CS 246 Lab 12

Write a program called frequency that reads a text file (one character at a time) and counts the number of occurrences of each word. Define a structure

struct item {
  char *word;
  int count;
}

to store the words with their counts in an array. You should use an array of dynamically allocated structures. You may assume that there are no more than 100000 unique words in the input. You may also assume that no word is longer than 256 characters. Each time you read a word, search the array to see if the word is present. If so, increment the count. If not, insert a new entry into the array. Keep the array in increasing order by word. This will require that you slide the last part of the array up by 1 spot to make room for the new entry, unless the new entry goes at the end.

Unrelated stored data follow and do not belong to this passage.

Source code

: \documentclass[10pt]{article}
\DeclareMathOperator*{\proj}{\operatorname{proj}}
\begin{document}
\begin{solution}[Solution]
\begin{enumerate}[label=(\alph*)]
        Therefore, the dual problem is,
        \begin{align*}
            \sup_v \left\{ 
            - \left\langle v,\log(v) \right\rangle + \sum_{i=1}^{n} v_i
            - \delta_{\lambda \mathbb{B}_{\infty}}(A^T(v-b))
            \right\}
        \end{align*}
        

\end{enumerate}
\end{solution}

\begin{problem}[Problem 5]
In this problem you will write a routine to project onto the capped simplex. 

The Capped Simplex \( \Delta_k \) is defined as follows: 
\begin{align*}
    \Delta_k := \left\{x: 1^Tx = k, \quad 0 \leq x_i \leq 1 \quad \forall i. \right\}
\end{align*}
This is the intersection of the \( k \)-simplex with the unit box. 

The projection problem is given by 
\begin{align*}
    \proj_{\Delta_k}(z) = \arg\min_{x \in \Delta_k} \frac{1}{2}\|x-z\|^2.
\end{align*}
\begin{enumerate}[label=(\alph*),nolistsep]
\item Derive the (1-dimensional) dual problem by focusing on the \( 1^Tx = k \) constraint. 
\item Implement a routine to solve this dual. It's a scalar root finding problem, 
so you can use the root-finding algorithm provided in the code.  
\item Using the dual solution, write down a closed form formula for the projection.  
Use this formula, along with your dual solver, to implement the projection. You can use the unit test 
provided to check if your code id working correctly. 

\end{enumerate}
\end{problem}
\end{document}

Since your array is always in order, you can search it using binary search. When you are done, sort the array into decreasing order by count and print the words and their frequencies, one per line. Use the functions bsearch and qsort to do the searching and sorting. Convert all letters to lower case when counting. Note: you'll want to copy the word before putting it into the array (strdup).

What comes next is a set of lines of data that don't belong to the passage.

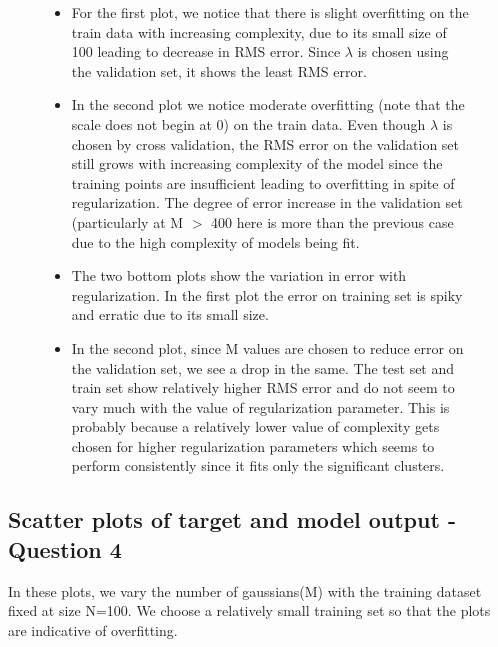 \documentclass{article}
\begin{document}
\begin{figure}[H]
\begin{itemize}
\item For the first plot, we notice that there is slight overfitting on the train data with increasing complexity, due to its small size of 100 leading to decrease in RMS error. Since $\lambda$ is chosen using the validation set, it shows the least RMS error.
\item  In the second plot we notice moderate overfitting (note that the scale does not begin at 0) on the train data. Even though $\lambda$ is chosen by cross validation, the RMS error on the validation set still grows with increasing complexity of the model since the training points are insufficient leading to overfitting in spite of regularization. The degree of error increase in the validation set (particularly at M $>$ 400 here is more than the previous case due to the high complexity of models being fit.
\item The two bottom plots show the variation in error with regularization. In the first plot the error on training set is spiky and erratic due to its small size. 
\item In the second plot, since M values are chosen to reduce error on the validation set, we see a drop in the same. The test set and train set show relatively higher RMS error and do not seem to vary much with the value of regularization parameter. This is probably because a relatively lower value of complexity gets chosen for higher regularization parameters which seems to perform consistently since it fits only the significant clusters.
\end{itemize}


\end{figure}



\subsection{Scatter plots of target and model output - Question 4}

In these plots, we vary the number of gaussians(M) with the training dataset fixed at size N=100. We choose a relatively small training set so that the plots are indicative of overfitting.
\end{document}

The program should take any number of file arguments and count the words cumulatively for all of the files. If there are no arguments, it should read from stdin.

The lecture note "Introduction to C Programming" has the word counting program that we looked at in class a while back. You can use this to identify individual words. Just regard a word as a contiguous sequence of letters (isalpha). The "Files in C" note has the cat program that shows you how to open files from command line arguments.